そんなのさ、それこそ、神的な存在が運命を操作するとか、そんな奇跡のような力でも働かない限りは起こるはずがないッ!
なるほど、そういうことか。
「時間稼ぎのつもりか?」
俺が言葉を飛ばすと、俺と同じように映像を見ていたスターマインは信じられないモノでも見ているかのような不可解な表情をしていたが、俺の言葉に反応し、先程までの顔が嘘のように嫌な笑顔を張り付けこちらへと向き直った。
「そう、その通りだよ」
スターマインが楽しそうに微笑む。まだ奥の手があるってか。随分と余裕があるようだな。
「女神セラ様に禁じられた力、それを解放する」
……前言撤回だ。
「その奥の手は、女神でも対処出来ないような代物なのか?」
俺の言葉を聞いたスターマインは、わざとらしいくらいに大きくため息を吐いていた。
「僕を恐れる気持ちは分かるけどさ、セラ様が対処出来ない? そんな力がこの世に存在するはずが無い事くらい常識だと思うんだけどね」
「では、お前の奥の手はたいしたことが無さそうだな」
「はぁ、馬鹿なの? ねえ、馬鹿なの? セラ様は、この世界の創造主だよ? 創造主。その意味がわかる? 何でも出来る方なんだよ。それと比べる事の方がおかしいって気付けよ」
何かされる前に完全にぶっ潰すつもりだったけどさ、こいつは、その何かごと叩き潰してやる。女神が対処出来る力だって言うのならさ、それに対処出来るくらいじゃないと女神に舐められるだけだからな。あの、ふざけた性格をした女神だ、同じくらいの力を持っていなければ、会話すらしてくれそうにないもんなッ!
―2―
「絶望しながら聞け」
スターマインが腕を組み、こちらを見下すようにニヤリと笑っていた。
「僕たち三人の中にはかつての旧世界を影から支配していた三柱の邪神が封じられている」
唐突に邪神とか言い出しましたよ。女神だけでは無く、邪神も居たのかー、へー、そうなんだー。

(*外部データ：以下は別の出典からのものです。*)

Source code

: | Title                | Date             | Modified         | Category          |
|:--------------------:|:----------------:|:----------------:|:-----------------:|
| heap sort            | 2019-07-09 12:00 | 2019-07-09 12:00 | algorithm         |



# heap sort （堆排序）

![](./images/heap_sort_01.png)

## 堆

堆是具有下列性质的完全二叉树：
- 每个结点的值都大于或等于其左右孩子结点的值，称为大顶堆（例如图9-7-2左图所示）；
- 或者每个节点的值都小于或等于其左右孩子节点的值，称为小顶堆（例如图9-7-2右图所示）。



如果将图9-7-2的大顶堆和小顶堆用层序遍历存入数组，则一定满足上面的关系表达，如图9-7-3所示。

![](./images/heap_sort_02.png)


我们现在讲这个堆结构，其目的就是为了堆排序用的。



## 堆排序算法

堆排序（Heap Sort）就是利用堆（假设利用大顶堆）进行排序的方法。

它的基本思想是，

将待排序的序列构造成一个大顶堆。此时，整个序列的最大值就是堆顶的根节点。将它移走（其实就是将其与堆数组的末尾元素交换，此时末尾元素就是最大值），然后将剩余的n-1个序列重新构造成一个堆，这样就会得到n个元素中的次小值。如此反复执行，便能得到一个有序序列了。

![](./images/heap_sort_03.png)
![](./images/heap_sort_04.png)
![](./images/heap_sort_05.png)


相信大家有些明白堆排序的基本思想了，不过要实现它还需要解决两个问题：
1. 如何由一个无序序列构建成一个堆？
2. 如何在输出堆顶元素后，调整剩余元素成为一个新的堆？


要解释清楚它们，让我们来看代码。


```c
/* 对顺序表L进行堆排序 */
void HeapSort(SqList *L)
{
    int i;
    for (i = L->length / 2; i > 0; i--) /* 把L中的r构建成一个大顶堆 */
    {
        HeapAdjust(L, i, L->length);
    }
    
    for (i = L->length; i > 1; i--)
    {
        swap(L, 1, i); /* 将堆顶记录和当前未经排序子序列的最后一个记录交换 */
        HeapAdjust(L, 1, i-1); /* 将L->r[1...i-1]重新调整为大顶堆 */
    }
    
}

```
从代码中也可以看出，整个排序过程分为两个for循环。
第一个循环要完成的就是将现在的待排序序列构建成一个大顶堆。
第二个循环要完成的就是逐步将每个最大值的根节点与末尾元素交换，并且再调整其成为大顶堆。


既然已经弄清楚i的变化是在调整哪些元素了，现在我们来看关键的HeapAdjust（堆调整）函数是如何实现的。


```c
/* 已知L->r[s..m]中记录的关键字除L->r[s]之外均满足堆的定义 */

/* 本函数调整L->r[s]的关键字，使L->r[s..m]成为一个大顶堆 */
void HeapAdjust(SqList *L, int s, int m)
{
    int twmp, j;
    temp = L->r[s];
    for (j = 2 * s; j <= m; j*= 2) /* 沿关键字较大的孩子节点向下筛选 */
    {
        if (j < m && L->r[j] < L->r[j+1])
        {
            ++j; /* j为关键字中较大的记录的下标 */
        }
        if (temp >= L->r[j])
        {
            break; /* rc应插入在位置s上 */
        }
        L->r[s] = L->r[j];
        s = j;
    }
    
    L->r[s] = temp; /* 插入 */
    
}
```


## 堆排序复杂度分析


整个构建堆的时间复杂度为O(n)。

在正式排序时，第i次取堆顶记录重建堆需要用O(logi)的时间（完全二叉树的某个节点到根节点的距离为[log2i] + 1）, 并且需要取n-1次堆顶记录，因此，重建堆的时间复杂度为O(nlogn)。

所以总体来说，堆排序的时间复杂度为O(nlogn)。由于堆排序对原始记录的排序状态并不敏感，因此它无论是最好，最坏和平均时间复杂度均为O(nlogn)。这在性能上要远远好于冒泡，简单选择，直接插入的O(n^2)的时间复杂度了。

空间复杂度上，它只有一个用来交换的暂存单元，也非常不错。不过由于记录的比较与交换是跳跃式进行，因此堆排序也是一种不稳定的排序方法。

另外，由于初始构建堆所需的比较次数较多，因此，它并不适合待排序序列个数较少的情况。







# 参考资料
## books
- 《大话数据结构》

「三柱の邪神、長兄カースァト、次兄クライオン、末弟フィアトゥ」
こいつ、その邪神の説明でも始める気か? これも時間稼ぎなのか?
「セラ様ですら、その力を滅ぼせず、僕たちの中に封じることしか出来なかった存在だ」
女神しょぼいなぁ。さっきは創造主だから、凄い言っていたのに、滅ぼせないとか矛盾してないか? してるよなぁ。
「今、ここで、僕の中に眠る三邪神の一柱フィアトゥの力を呼び覚ます」
はいはい。何だろうな、やっぱり、こうやって語っている途中で、こいつを倒すのが正解な気がしてきた。その邪神とやらが凄い力を持っているとしよう、でもさ、今、お前を倒したら、殺したら終わりなんだろ? だってさ、コイツの話が本当ならさ、俺が殺したルナティックの中にも、その邪神は眠っているはずなんだよな? それが呼び覚まされはしなかったもんな。
なんだかさ、その、こいつらの中に封じられた邪神とやらも女神のお遊びの気がしてきた。こいつらを騙して、そう信じ込ませて、よく分からないモノを植え付けているんじゃないか?
あの女神、性格が悪そうだったもんなぁ。